同業他社の動きはパッとしない。Yahoo! の行方は迷走しているし、「How far is the moon from the Earth?(地球から月までの距離は?)」という質問に「37万4012キロメートル」「23万2400マイル」など、検索ではなく計算で答えてくれる話題の「WolframAlpha(ウルフラムアルファ)」は、奇抜すぎてこのままではメジャーにはなれないだろう。
入力補完やドリルダウン検索を充実させようとしている「cuil(クール)」は、開発者の経歴やテクノロジー、ビジネス構想は立派だが、動きが遅い。鳴り物入りでMSNサーチから衣替えした「Live Search」は、Internet Explorerの標準検索エンジンという位置付けから抜け出せていない。
Googleの成功があまりに目立ち、「検索エンジンはGoogleで決まり」と見ている専門家も多い。「マイクロソフトが普及させたWindowsというプラットフォームを利用し、Webで勝ったのがグーグル。その次に来るのはグーグルが築いたWebインデックスを利用する企業」(国内の検索エンジンの専門家)など、Google勝利を前提に、「その次」が語られている。
ところが、マイクロソフトはまだ諦めていなかった。

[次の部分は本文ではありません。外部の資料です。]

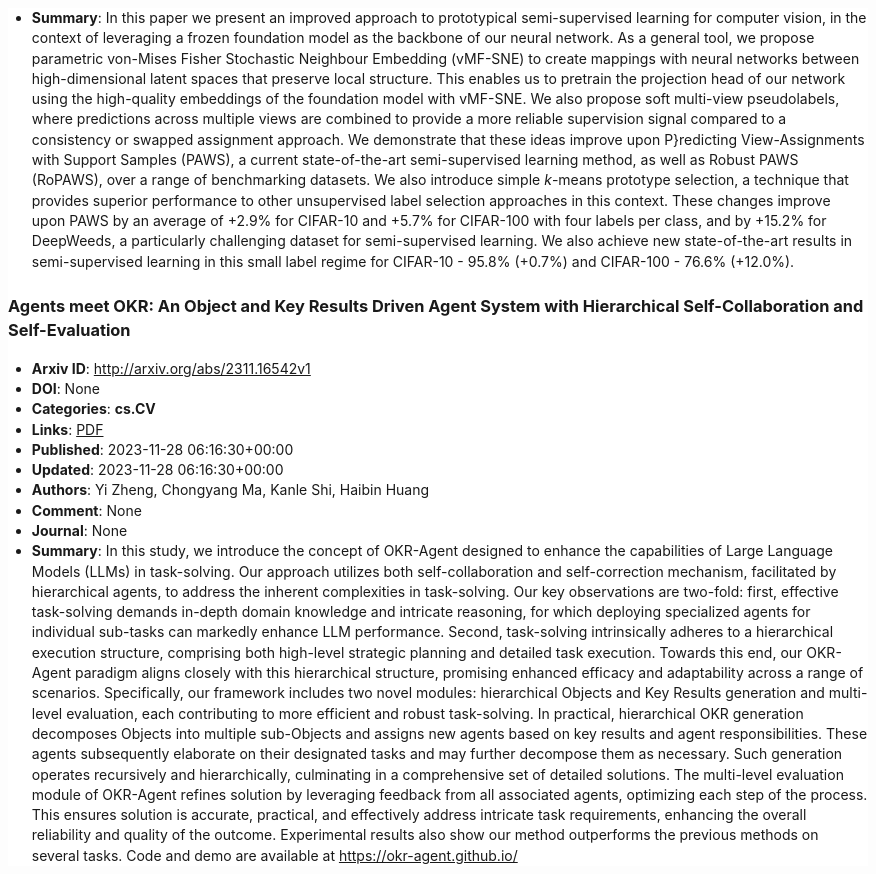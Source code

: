 - **Summary**: In this paper we present an improved approach to prototypical semi-supervised learning for computer vision, in the context of leveraging a frozen foundation model as the backbone of our neural network. As a general tool, we propose parametric von-Mises Fisher Stochastic Neighbour Embedding (vMF-SNE) to create mappings with neural networks between high-dimensional latent spaces that preserve local structure. This enables us to pretrain the projection head of our network using the high-quality embeddings of the foundation model with vMF-SNE. We also propose soft multi-view pseudolabels, where predictions across multiple views are combined to provide a more reliable supervision signal compared to a consistency or swapped assignment approach. We demonstrate that these ideas improve upon P}redicting View-Assignments with Support Samples (PAWS), a current state-of-the-art semi-supervised learning method, as well as Robust PAWS (RoPAWS), over a range of benchmarking datasets. We also introduce simple $k$-means prototype selection, a technique that provides superior performance to other unsupervised label selection approaches in this context. These changes improve upon PAWS by an average of +2.9% for CIFAR-10 and +5.7% for CIFAR-100 with four labels per class, and by +15.2% for DeepWeeds, a particularly challenging dataset for semi-supervised learning. We also achieve new state-of-the-art results in semi-supervised learning in this small label regime for CIFAR-10 - 95.8% (+0.7%) and CIFAR-100 - 76.6% (+12.0%).



### Agents meet OKR: An Object and Key Results Driven Agent System with Hierarchical Self-Collaboration and Self-Evaluation
- **Arxiv ID**: http://arxiv.org/abs/2311.16542v1
- **DOI**: None
- **Categories**: **cs.CV**
- **Links**: [PDF](http://arxiv.org/pdf/2311.16542v1)
- **Published**: 2023-11-28 06:16:30+00:00
- **Updated**: 2023-11-28 06:16:30+00:00
- **Authors**: Yi Zheng, Chongyang Ma, Kanle Shi, Haibin Huang
- **Comment**: None
- **Journal**: None
- **Summary**: In this study, we introduce the concept of OKR-Agent designed to enhance the capabilities of Large Language Models (LLMs) in task-solving. Our approach utilizes both self-collaboration and self-correction mechanism, facilitated by hierarchical agents, to address the inherent complexities in task-solving. Our key observations are two-fold: first, effective task-solving demands in-depth domain knowledge and intricate reasoning, for which deploying specialized agents for individual sub-tasks can markedly enhance LLM performance. Second, task-solving intrinsically adheres to a hierarchical execution structure, comprising both high-level strategic planning and detailed task execution. Towards this end, our OKR-Agent paradigm aligns closely with this hierarchical structure, promising enhanced efficacy and adaptability across a range of scenarios. Specifically, our framework includes two novel modules: hierarchical Objects and Key Results generation and multi-level evaluation, each contributing to more efficient and robust task-solving. In practical, hierarchical OKR generation decomposes Objects into multiple sub-Objects and assigns new agents based on key results and agent responsibilities. These agents subsequently elaborate on their designated tasks and may further decompose them as necessary. Such generation operates recursively and hierarchically, culminating in a comprehensive set of detailed solutions. The multi-level evaluation module of OKR-Agent refines solution by leveraging feedback from all associated agents, optimizing each step of the process. This ensures solution is accurate, practical, and effectively address intricate task requirements, enhancing the overall reliability and quality of the outcome. Experimental results also show our method outperforms the previous methods on several tasks. Code and demo are available at https://okr-agent.github.io/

WordPerfectや一太郎をWordが、Lotus 1-2-3をExcelが、Netscape NavigatorをInternet Explorerが倒したように、ライバルの弱点を徹底的に研究し、よりよい機能を親しみやすいデザインで一般ユーザーに提供すれば勝てる――マイクロソフトは、自らの勝ちパターンを忘れていなかったのだ。